**Aim of the task**
Each of the entries beneath this task should be written out exactly.

————————

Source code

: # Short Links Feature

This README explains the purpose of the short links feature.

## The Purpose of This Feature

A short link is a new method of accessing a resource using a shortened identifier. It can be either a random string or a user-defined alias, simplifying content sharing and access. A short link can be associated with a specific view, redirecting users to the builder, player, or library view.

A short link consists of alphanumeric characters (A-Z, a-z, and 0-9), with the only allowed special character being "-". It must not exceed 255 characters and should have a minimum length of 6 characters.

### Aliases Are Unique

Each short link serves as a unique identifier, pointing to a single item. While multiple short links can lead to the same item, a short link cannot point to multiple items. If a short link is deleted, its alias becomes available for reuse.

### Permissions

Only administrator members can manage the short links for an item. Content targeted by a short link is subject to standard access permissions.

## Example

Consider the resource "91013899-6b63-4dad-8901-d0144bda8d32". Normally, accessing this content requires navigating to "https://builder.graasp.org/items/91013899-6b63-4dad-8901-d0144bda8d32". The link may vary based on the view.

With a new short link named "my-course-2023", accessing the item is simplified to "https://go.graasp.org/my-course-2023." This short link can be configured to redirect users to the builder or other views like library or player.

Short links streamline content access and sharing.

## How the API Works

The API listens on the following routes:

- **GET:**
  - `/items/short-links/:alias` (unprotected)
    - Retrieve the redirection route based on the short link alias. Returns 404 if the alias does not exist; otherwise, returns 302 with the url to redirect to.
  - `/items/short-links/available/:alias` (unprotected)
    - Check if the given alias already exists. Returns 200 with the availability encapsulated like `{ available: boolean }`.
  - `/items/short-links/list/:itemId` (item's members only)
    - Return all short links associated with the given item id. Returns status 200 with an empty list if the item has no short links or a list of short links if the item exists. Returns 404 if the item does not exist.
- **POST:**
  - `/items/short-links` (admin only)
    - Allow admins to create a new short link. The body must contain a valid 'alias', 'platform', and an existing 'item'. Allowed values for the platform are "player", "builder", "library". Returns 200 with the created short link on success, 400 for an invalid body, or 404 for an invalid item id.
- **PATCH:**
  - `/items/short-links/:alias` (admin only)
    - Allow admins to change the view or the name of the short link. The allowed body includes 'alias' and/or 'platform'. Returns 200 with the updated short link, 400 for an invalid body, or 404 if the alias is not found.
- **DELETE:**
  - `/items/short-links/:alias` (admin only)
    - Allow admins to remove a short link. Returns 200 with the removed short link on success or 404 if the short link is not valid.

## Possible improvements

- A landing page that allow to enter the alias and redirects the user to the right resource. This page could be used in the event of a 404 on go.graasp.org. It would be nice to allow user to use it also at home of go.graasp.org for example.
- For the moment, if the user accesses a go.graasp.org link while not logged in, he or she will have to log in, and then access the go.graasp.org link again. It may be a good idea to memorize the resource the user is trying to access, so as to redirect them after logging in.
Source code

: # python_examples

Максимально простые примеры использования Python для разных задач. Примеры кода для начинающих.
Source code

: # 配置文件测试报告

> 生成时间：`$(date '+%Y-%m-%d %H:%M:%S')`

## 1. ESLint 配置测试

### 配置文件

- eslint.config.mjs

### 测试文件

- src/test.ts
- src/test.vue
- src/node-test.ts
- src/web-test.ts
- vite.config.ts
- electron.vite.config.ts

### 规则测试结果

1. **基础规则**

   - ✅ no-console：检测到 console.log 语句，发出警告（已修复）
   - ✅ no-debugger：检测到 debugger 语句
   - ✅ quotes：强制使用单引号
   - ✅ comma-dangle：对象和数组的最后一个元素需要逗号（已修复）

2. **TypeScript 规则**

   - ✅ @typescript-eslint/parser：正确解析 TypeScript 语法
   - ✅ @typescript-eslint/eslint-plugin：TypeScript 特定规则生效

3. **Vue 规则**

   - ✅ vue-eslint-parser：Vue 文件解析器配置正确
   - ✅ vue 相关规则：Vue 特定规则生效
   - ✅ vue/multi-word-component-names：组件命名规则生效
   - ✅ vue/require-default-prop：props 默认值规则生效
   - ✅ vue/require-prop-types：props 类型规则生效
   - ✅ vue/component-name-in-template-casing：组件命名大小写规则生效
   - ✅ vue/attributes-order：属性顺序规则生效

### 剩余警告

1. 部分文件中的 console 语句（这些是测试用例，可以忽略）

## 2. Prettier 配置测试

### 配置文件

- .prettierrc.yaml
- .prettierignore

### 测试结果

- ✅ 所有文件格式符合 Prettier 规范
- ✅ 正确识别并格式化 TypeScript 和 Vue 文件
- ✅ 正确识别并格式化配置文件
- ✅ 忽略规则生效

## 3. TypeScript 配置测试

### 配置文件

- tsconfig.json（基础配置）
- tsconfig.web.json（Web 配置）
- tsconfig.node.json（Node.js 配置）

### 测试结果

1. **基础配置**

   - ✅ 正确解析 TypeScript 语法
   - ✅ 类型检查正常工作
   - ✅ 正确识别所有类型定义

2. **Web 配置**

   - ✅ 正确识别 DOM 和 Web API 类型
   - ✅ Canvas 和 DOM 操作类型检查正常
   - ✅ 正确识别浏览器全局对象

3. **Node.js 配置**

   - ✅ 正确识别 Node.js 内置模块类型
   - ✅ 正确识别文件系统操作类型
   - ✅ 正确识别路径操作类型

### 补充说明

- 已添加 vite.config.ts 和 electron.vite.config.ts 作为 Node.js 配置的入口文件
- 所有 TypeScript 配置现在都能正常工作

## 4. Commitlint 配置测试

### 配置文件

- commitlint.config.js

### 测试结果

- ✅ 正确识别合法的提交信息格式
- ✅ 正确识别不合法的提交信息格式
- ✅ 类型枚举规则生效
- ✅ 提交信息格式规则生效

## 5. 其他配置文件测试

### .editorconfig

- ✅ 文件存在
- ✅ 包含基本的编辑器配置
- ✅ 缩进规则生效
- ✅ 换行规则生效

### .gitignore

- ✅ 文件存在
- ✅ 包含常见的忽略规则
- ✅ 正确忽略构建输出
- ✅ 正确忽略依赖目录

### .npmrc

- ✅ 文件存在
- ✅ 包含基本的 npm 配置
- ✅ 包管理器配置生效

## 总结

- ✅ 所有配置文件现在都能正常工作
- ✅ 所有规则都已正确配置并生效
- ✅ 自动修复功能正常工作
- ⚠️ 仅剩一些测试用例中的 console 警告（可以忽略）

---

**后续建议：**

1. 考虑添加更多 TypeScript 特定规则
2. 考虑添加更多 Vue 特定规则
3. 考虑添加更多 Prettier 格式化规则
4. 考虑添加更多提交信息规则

————————

**Written reply**
Source code

: # Short Links Feature

This README explains the purpose of the short links feature.

## The Purpose of This Feature

A short link is a new method of accessing a resource using a shortened identifier. It can be either a random string or a user-defined alias, simplifying content sharing and access. A short link can be associated with a specific view, redirecting users to the builder, player, or library view.

A short link consists of alphanumeric characters (A-Z, a-z, and 0-9), with the only allowed special character being "-". It must not exceed 255 characters and should have a minimum length of 6 characters.

### Aliases Are Unique

Each short link serves as a unique identifier, pointing to a single item. While multiple short links can lead to the same item, a short link cannot point to multiple items. If a short link is deleted, its alias becomes available for reuse.

### Permissions

Only administrator members can manage the short links for an item. Content targeted by a short link is subject to standard access permissions.

## Example

Consider the resource "91013899-6b63-4dad-8901-d0144bda8d32". Normally, accessing this content requires navigating to "https://builder.graasp.org/items/91013899-6b63-4dad-8901-d0144bda8d32". The link may vary based on the view.

With a new short link named "my-course-2023", accessing the item is simplified to "https://go.graasp.org/my-course-2023." This short link can be configured to redirect users to the builder or other views like library or player.

Short links streamline content access and sharing.

## How the API Works

The API listens on the following routes:

- **GET:**
  - `/items/short-links/:alias` (unprotected)
    - Retrieve the redirection route based on the short link alias. Returns 404 if the alias does not exist; otherwise, returns 302 with the url to redirect to.
  - `/items/short-links/available/:alias` (unprotected)
    - Check if the given alias already exists. Returns 200 with the availability encapsulated like `{ available: boolean }`.
  - `/items/short-links/list/:itemId` (item's members only)
    - Return all short links associated with the given item id. Returns status 200 with an empty list if the item has no short links or a list of short links if the item exists. Returns 404 if the item does not exist.
- **POST:**
  - `/items/short-links` (admin only)
    - Allow admins to create a new short link. The body must contain a valid 'alias', 'platform', and an existing 'item'. Allowed values for the platform are "player", "builder", "library". Returns 200 with the created short link on success, 400 for an invalid body, or 404 for an invalid item id.
- **PATCH:**
  - `/items/short-links/:alias` (admin only)
    - Allow admins to change the view or the name of the short link. The allowed body includes 'alias' and/or 'platform'. Returns 200 with the updated short link, 400 for an invalid body, or 404 if the alias is not found.
- **DELETE:**
  - `/items/short-links/:alias` (admin only)
    - Allow admins to remove a short link. Returns 200 with the removed short link on success or 404 if the short link is not valid.

## Possible improvements

- A landing page that allow to enter the alias and redirects the user to the right resource. This page could be used in the event of a 404 on go.graasp.org. It would be nice to allow user to use it also at home of go.graasp.org for example.
- For the moment, if the user accesses a go.graasp.org link while not logged in, he or she will have to log in, and then access the go.graasp.org link again. It may be a good idea to memorize the resource the user is trying to access, so as to redirect them after logging in.
Source code

: # python_examples

Максимально простые примеры использования Python для разных задач. Примеры кода для начинающих.
Source code

: # 配置文件测试报告

> 生成时间：`$(date '+%Y-%m-%d %H:%M:%S')`

## 1. ESLint 配置测试

### 配置文件

- eslint.config.mjs

### 测试文件

- src/test.ts
- src/test.vue
- src/node-test.ts
- src/web-test.ts
- vite.config.ts
- electron.vite.config.ts

### 规则测试结果

1. **基础规则**

   - ✅ no-console：检测到 console.log 语句，发出警告（已修复）
   - ✅ no-debugger：检测到 debugger 语句
   - ✅ quotes：强制使用单引号
   - ✅ comma-dangle：对象和数组的最后一个元素需要逗号（已修复）

2. **TypeScript 规则**

   - ✅ @typescript-eslint/parser：正确解析 TypeScript 语法
   - ✅ @typescript-eslint/eslint-plugin：TypeScript 特定规则生效

3. **Vue 规则**

   - ✅ vue-eslint-parser：Vue 文件解析器配置正确
   - ✅ vue 相关规则：Vue 特定规则生效
   - ✅ vue/multi-word-component-names：组件命名规则生效
   - ✅ vue/require-default-prop：props 默认值规则生效
   - ✅ vue/require-prop-types：props 类型规则生效
   - ✅ vue/component-name-in-template-casing：组件命名大小写规则生效
   - ✅ vue/attributes-order：属性顺序规则生效

### 剩余警告

1. 部分文件中的 console 语句（这些是测试用例，可以忽略）

## 2. Prettier 配置测试

### 配置文件

- .prettierrc.yaml
- .prettierignore

### 测试结果

- ✅ 所有文件格式符合 Prettier 规范
- ✅ 正确识别并格式化 TypeScript 和 Vue 文件
- ✅ 正确识别并格式化配置文件
- ✅ 忽略规则生效

## 3. TypeScript 配置测试

### 配置文件

- tsconfig.json（基础配置）
- tsconfig.web.json（Web 配置）
- tsconfig.node.json（Node.js 配置）

### 测试结果

1. **基础配置**

   - ✅ 正确解析 TypeScript 语法
   - ✅ 类型检查正常工作
   - ✅ 正确识别所有类型定义

2. **Web 配置**

   - ✅ 正确识别 DOM 和 Web API 类型
   - ✅ Canvas 和 DOM 操作类型检查正常
   - ✅ 正确识别浏览器全局对象

3. **Node.js 配置**

   - ✅ 正确识别 Node.js 内置模块类型
   - ✅ 正确识别文件系统操作类型
   - ✅ 正确识别路径操作类型

### 补充说明

- 已添加 vite.config.ts 和 electron.vite.config.ts 作为 Node.js 配置的入口文件
- 所有 TypeScript 配置现在都能正常工作

## 4. Commitlint 配置测试

### 配置文件

- commitlint.config.js

### 测试结果

- ✅ 正确识别合法的提交信息格式
- ✅ 正确识别不合法的提交信息格式
- ✅ 类型枚举规则生效
- ✅ 提交信息格式规则生效

## 5. 其他配置文件测试

### .editorconfig

- ✅ 文件存在
- ✅ 包含基本的编辑器配置
- ✅ 缩进规则生效
- ✅ 换行规则生效

### .gitignore

- ✅ 文件存在
- ✅ 包含常见的忽略规则
- ✅ 正确忽略构建输出
- ✅ 正确忽略依赖目录

### .npmrc

- ✅ 文件存在
- ✅ 包含基本的 npm 配置
- ✅ 包管理器配置生效

## 总结

- ✅ 所有配置文件现在都能正常工作
- ✅ 所有规则都已正确配置并生效
- ✅ 自动修复功能正常工作
- ⚠️ 仅剩一些测试用例中的 console 警告（可以忽略）

---

**后续建议：**

1. 考虑添加更多 TypeScript 特定规则
2. 考虑添加更多 Vue 特定规则
3. 考虑添加更多 Prettier 格式化规则
4. 考虑添加更多提交信息规则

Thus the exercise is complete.